Almost exactly three years ago in May 2017 the United Nations Special Rapporteur on the situation of human rights in the Palestinian territories occupied since 1967, Michael Lynk, expressed his deep concern about the deteriorating human rights situation in the Occupied Palestinian Territories, on the eve of the 50th year of the Israeli occupation.
“Occupations are inherently temporary and short-term under international law, yet this occupation – after 5 decades – has no end in sight. Indeed, it is deeply entrenched, and Israel, the occupying power, shows many signs of wanting to make it permanent,”
“The systemic human rights violations that accompany this occupation – collective punishment, confiscation of property, excessive use of force and unlawful killings, lack of freedom of movement and steady settlement expansion, among others – are intensifying an already perilous situation”.

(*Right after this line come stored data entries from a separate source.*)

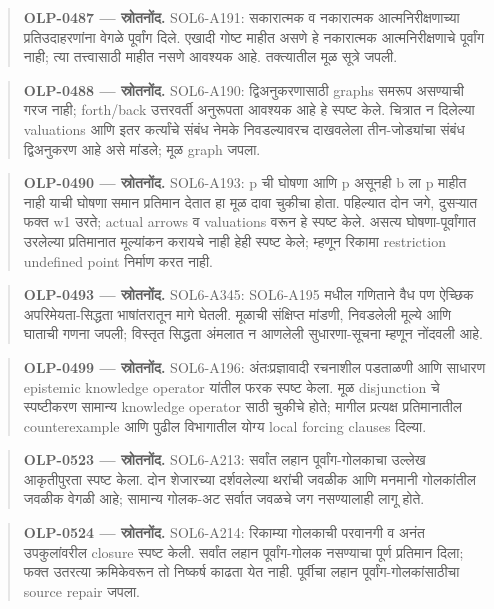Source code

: \begin{quote}\small\textbf{OLP-0487 — स्रोतनोंद.} SOL6-A191: सकारात्मक व नकारात्मक आत्मनिरीक्षणाच्या प्रतिउदाहरणांना वेगळे पूर्वांग दिले. एखादी गोष्ट माहीत असणे हे नकारात्मक आत्मनिरीक्षणाचे पूर्वांग नाही; त्या तत्त्वासाठी माहीत नसणे आवश्यक आहे. तक्त्यातील मूळ सूत्रे जपली.\end{quote}
\begin{quote}\small\textbf{OLP-0488 — स्रोतनोंद.} SOL6-A190: द्विअनुकरणासाठी graphs समरूप असण्याची गरज नाही; forth/back उत्तरवर्ती अनुरूपता आवश्यक आहे हे स्पष्ट केले. चित्रात न दिलेल्या valuations आणि इतर कर्त्यांचे संबंध नेमके निवडल्यावरच दाखवलेला तीन-जोड्यांचा संबंध द्विअनुकरण आहे असे मांडले; मूळ graph जपला.\end{quote}
\begin{quote}\small\textbf{OLP-0490 — स्रोतनोंद.} SOL6-A193: p ची घोषणा आणि p असूनही b ला p माहीत नाही याची घोषणा समान प्रतिमान देतात हा मूळ दावा चुकीचा होता. पहिल्यात दोन जगे, दुसऱ्यात फक्त w1 उरते; actual arrows व valuations वरून हे स्पष्ट केले. असत्य घोषणा-पूर्वांगात उरलेल्या प्रतिमानात मूल्यांकन करायचे नाही हेही स्पष्ट केले; म्हणून रिकामा restriction undefined point निर्माण करत नाही.\end{quote}
\begin{quote}\small\textbf{OLP-0493 — स्रोतनोंद.} SOL6-A345: SOL6-A195 मधील गणिताने वैध पण ऐच्छिक अपरिमेयता-सिद्धता भाषांतरातून मागे घेतली. मूळाची संक्षिप्त मांडणी, निवडलेली मूल्ये आणि घाताची गणना जपली; विस्तृत सिद्धता अंमलात न आणलेली सुधारणा-सूचना म्हणून नोंदवली आहे.\end{quote}
\begin{quote}\small\textbf{OLP-0499 — स्रोतनोंद.} SOL6-A196: अंतःप्रज्ञावादी रचनाशील पडताळणी आणि साधारण epistemic knowledge operator यांतील फरक स्पष्ट केला. मूळ disjunction चे स्पष्टीकरण सामान्य knowledge operator साठी चुकीचे होते; मागील प्रत्यक्ष प्रतिमानातील counterexample आणि पुढील विभागातील योग्य local forcing clauses दिल्या.\end{quote}
\begin{quote}\small\textbf{OLP-0523 — स्रोतनोंद.} SOL6-A213: सर्वांत लहान पूर्वांग-गोलकाचा उल्लेख आकृतीपुरता स्पष्ट केला. दोन शेजारच्या दर्शवलेल्या थरांची जवळीक आणि मनमानी गोलकांतील जवळीक वेगळी आहे; सामान्य गोलक-अट सर्वात जवळचे जग नसण्यालाही लागू होते.\end{quote}
\begin{quote}\small\textbf{OLP-0524 — स्रोतनोंद.} SOL6-A214: रिकाम्या गोलकाची परवानगी व अनंत उपकुलांवरील closure स्पष्ट केली. सर्वांत लहान पूर्वांग-गोलक नसण्याचा पूर्ण प्रतिमान दिला; फक्त उतरत्या क्रमिकेवरून तो निष्कर्ष काढता येत नाही. पूर्वीचा लहान पूर्वांग-गोलकांसाठीचा source repair जपला.\end{quote}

The UN human rights office in February released a list of 112 companies it said are complicit in violating Palestinian human rights by operating in Israeli settlements in the occupied West Bank .
It is not anti-Semitic to support BDS and call for the state of Israel to be boycotted and isolated, but it is anti-Semitic to suggest or assume that ordinary Jews in Israel support these inhumane apartheid practices being implemented in their name.
Supporting the right of Palestine to exist as a viable sovereign state and expressing outrage at the continued denial of human rights and basic freedoms to the Palestinian people does not make you anti-Semitic in any way, shape or form. It merely confirms your humanity and capacity for human solidarity with fellow human beings.